The answer is to be an exact copy of the lines below running from the line with "large factor (up" down to the line with "of the detected LIGO/VIRGO events.", both ends included, and nothing more.

◇ ◇ ◇ ◇

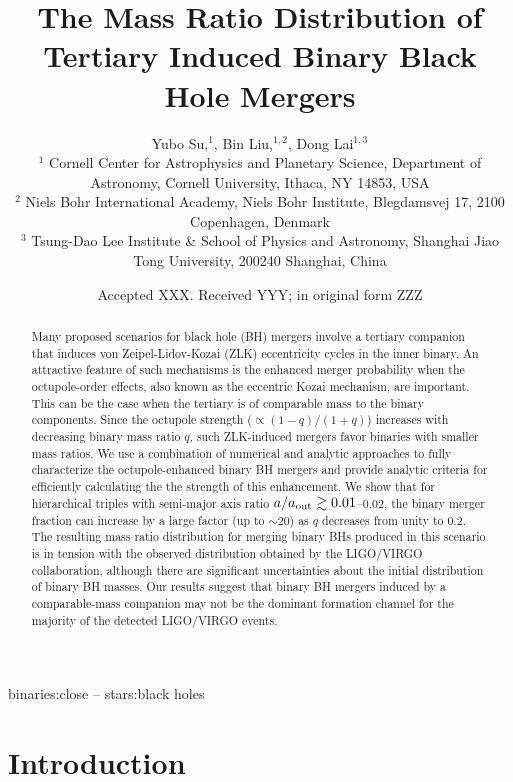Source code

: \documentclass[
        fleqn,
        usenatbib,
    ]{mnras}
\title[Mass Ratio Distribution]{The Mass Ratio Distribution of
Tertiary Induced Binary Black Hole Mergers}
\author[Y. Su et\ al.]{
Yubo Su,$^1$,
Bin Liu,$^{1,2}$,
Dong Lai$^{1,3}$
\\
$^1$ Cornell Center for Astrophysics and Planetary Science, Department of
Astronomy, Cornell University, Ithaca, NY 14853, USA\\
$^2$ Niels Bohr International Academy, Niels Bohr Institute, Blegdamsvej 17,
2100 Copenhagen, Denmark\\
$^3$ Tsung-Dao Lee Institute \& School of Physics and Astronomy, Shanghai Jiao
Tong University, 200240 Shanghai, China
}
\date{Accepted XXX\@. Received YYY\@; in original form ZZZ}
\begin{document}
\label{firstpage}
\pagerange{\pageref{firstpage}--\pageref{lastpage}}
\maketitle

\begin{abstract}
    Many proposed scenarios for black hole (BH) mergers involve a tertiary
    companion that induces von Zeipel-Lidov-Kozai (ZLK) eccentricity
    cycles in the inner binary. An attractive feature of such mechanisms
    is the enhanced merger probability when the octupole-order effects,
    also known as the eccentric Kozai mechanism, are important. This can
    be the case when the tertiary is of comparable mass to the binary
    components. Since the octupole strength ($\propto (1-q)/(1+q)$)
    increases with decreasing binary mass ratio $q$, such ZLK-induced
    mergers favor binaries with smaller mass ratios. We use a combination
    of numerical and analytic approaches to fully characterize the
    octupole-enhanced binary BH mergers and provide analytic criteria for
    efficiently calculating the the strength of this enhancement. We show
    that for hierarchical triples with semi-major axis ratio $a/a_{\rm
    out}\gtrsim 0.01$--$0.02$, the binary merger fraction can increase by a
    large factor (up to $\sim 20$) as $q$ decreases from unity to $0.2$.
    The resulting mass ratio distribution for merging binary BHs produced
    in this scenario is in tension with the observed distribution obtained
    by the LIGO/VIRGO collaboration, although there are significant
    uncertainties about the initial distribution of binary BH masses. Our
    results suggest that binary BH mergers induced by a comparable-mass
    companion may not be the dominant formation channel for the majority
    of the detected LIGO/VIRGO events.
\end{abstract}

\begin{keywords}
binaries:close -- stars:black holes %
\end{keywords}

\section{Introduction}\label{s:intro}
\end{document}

◇ ◇ ◇ ◇

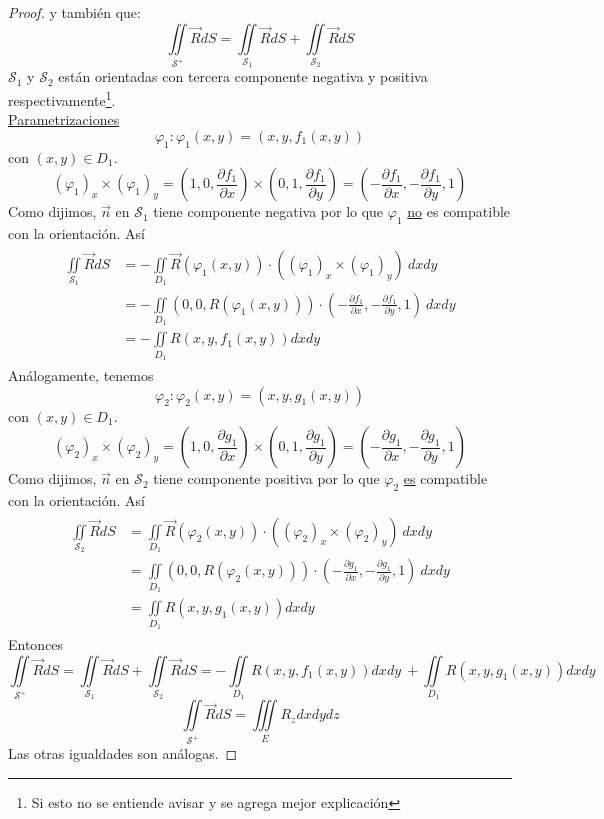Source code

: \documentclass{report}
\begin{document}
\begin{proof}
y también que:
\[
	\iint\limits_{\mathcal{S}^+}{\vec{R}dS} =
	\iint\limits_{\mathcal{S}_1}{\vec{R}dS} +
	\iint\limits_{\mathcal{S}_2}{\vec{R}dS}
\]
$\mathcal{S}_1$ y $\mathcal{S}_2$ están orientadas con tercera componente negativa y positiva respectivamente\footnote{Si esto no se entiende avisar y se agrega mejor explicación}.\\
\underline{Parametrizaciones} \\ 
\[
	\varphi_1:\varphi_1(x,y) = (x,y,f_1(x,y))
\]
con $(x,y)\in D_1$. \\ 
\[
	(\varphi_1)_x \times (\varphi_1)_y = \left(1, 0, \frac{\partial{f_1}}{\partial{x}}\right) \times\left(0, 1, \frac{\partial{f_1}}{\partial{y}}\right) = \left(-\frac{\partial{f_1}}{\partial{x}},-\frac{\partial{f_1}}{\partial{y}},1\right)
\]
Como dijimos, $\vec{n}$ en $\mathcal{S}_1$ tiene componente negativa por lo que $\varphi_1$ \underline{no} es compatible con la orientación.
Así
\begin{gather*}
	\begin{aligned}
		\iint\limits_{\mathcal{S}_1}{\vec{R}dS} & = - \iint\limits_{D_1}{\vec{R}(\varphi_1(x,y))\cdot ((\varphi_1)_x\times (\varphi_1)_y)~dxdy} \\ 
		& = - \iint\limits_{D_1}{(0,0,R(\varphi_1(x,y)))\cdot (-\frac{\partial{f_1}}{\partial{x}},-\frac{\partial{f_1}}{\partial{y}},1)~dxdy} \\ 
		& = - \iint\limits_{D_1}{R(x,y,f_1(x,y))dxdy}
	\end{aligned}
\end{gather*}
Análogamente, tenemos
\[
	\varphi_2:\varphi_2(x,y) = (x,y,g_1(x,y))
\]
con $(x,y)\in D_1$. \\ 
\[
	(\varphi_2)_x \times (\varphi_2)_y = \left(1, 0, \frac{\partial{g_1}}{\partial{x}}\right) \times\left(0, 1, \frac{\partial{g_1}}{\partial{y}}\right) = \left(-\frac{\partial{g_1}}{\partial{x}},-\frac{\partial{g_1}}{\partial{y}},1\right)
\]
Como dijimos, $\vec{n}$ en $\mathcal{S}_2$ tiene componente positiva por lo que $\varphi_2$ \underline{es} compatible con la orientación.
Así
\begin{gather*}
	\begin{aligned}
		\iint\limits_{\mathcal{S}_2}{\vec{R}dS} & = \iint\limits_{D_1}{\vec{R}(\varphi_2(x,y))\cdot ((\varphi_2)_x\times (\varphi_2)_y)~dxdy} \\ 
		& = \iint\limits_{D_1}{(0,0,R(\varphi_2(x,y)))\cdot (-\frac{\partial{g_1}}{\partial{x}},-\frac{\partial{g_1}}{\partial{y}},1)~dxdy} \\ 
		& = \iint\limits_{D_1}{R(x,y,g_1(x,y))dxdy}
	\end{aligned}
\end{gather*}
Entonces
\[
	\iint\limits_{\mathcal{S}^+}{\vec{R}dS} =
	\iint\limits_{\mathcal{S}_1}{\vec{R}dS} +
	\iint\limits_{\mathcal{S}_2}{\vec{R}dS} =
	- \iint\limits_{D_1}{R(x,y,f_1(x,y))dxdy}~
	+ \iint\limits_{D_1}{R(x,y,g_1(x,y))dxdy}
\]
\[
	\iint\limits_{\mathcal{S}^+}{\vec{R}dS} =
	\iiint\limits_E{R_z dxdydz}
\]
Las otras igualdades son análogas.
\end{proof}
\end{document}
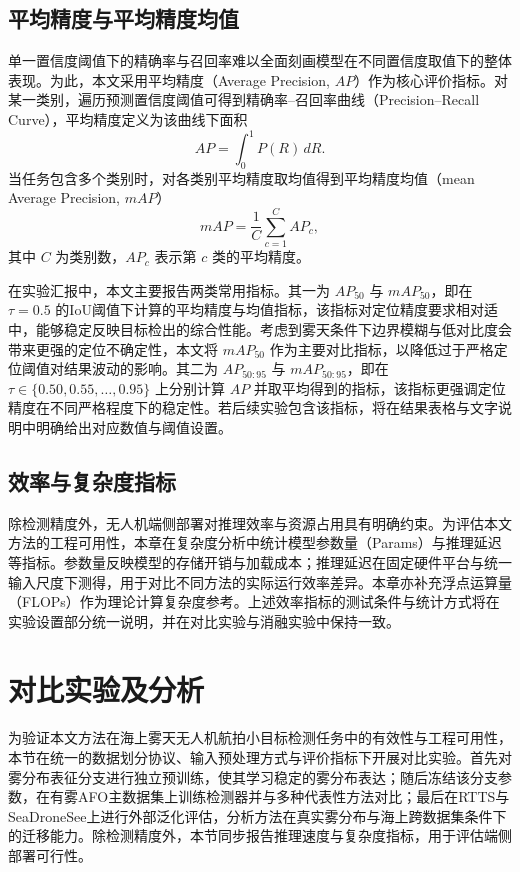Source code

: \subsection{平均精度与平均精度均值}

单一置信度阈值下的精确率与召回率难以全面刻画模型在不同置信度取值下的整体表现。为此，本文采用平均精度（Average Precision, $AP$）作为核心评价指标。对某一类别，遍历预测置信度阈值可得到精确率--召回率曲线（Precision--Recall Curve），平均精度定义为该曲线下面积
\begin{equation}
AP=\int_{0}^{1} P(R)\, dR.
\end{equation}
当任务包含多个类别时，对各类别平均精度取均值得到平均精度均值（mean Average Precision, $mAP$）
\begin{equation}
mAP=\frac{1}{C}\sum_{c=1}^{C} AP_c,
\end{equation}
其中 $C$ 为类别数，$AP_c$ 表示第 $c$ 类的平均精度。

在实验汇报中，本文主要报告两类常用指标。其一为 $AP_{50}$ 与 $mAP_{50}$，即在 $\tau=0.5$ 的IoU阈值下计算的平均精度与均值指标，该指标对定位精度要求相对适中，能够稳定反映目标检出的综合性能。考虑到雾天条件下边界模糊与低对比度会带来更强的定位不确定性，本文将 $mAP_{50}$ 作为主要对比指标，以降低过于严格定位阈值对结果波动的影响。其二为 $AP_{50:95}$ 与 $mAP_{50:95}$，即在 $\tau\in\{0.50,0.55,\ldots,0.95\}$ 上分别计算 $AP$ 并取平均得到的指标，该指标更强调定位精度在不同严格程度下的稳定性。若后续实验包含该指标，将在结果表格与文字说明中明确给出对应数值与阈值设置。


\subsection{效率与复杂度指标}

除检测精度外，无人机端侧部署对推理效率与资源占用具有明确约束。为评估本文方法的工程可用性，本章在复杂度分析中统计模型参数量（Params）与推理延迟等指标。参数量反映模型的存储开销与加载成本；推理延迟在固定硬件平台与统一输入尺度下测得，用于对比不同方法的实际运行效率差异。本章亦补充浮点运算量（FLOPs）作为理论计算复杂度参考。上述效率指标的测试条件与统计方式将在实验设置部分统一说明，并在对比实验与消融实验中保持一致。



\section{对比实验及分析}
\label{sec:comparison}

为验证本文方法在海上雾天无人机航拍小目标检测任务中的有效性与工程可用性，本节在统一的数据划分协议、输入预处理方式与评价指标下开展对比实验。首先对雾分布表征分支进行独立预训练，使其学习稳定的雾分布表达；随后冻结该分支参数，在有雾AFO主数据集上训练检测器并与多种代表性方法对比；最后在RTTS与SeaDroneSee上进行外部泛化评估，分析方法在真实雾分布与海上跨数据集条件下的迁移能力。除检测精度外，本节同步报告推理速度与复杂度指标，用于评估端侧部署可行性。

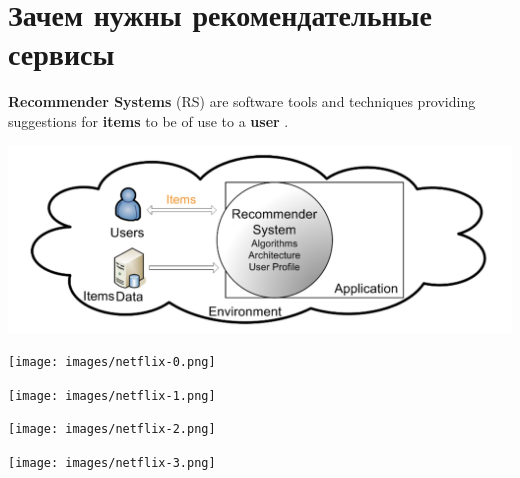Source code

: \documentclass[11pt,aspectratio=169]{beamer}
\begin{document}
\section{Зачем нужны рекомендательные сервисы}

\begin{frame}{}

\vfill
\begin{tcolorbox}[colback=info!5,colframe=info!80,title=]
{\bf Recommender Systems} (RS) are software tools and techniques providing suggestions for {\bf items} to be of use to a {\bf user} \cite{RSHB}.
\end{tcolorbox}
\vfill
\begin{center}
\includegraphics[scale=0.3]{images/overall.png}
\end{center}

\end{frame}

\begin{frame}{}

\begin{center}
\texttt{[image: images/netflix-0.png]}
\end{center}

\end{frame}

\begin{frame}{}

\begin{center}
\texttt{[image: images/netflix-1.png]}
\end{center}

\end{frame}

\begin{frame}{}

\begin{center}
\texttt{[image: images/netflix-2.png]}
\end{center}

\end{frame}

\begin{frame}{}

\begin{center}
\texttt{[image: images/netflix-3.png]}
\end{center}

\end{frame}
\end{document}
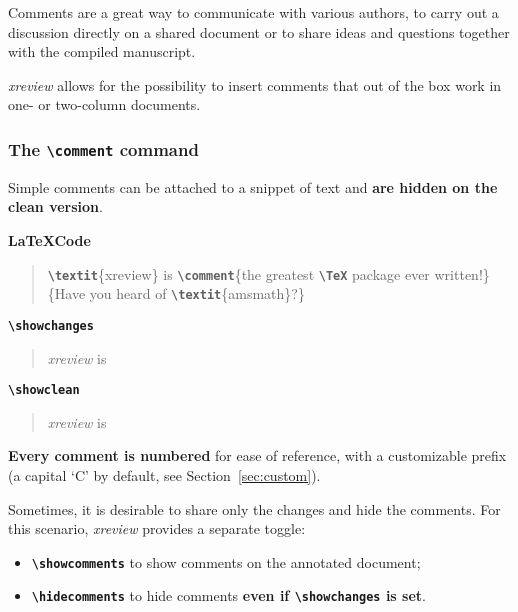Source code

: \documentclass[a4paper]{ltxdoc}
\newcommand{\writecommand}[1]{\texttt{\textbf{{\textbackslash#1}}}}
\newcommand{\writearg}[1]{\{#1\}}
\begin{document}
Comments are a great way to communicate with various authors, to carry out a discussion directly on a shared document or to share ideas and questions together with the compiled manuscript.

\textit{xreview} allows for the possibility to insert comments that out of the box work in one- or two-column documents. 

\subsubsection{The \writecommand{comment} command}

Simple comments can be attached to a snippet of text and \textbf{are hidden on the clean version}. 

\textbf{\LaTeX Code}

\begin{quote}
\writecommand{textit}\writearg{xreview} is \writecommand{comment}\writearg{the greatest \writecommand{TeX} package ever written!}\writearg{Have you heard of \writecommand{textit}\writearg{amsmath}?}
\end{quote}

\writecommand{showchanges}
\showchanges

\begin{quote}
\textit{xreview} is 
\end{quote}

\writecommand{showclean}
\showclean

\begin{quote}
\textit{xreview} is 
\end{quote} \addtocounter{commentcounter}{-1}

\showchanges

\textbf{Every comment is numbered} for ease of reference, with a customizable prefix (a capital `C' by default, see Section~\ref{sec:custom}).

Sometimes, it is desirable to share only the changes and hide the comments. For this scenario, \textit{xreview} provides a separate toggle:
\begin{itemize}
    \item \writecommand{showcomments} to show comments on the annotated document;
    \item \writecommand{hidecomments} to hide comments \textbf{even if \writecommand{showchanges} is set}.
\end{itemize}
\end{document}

◇ ◇ ◇ ◇

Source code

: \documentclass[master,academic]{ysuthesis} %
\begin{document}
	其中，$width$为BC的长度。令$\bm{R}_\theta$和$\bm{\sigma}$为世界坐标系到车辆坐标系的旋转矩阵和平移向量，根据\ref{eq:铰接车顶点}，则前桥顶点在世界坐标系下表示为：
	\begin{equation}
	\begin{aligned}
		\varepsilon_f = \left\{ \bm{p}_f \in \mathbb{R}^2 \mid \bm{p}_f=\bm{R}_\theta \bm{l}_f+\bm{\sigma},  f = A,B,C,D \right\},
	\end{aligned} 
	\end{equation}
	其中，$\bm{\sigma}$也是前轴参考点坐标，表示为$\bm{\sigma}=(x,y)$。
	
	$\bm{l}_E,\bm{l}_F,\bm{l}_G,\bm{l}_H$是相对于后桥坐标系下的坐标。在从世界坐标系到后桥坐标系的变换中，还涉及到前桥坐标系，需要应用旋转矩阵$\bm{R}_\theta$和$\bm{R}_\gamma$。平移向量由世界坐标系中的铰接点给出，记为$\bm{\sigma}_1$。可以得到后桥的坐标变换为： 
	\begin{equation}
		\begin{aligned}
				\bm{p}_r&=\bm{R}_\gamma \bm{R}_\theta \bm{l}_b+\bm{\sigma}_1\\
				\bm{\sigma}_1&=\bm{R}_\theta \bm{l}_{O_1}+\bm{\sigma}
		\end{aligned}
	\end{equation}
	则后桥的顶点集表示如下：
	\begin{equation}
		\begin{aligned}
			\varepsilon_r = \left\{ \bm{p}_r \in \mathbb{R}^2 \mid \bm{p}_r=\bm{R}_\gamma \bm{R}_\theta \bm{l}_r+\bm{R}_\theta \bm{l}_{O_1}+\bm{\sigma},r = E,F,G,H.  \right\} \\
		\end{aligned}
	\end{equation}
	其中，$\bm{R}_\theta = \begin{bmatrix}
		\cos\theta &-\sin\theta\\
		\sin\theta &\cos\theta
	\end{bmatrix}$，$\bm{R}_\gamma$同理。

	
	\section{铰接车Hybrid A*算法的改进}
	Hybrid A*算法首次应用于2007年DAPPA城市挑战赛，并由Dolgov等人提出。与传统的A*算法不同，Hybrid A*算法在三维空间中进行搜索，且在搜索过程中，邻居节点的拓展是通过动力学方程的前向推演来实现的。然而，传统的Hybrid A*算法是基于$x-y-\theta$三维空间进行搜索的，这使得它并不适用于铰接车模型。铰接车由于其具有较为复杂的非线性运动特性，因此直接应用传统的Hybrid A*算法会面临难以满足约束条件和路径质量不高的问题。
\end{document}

◇ ◇ ◇ ◇

Output of the exercise:
    large factor (up to $\sim 20$) as $q$ decreases from unity to $0.2$.
    The resulting mass ratio distribution for merging binary BHs produced
    in this scenario is in tension with the observed distribution obtained
    by the LIGO/VIRGO collaboration, although there are significant
    uncertainties about the initial distribution of binary BH masses. Our
    results suggest that binary BH mergers induced by a comparable-mass
    companion may not be the dominant formation channel for the majority
    of the detected LIGO/VIRGO events.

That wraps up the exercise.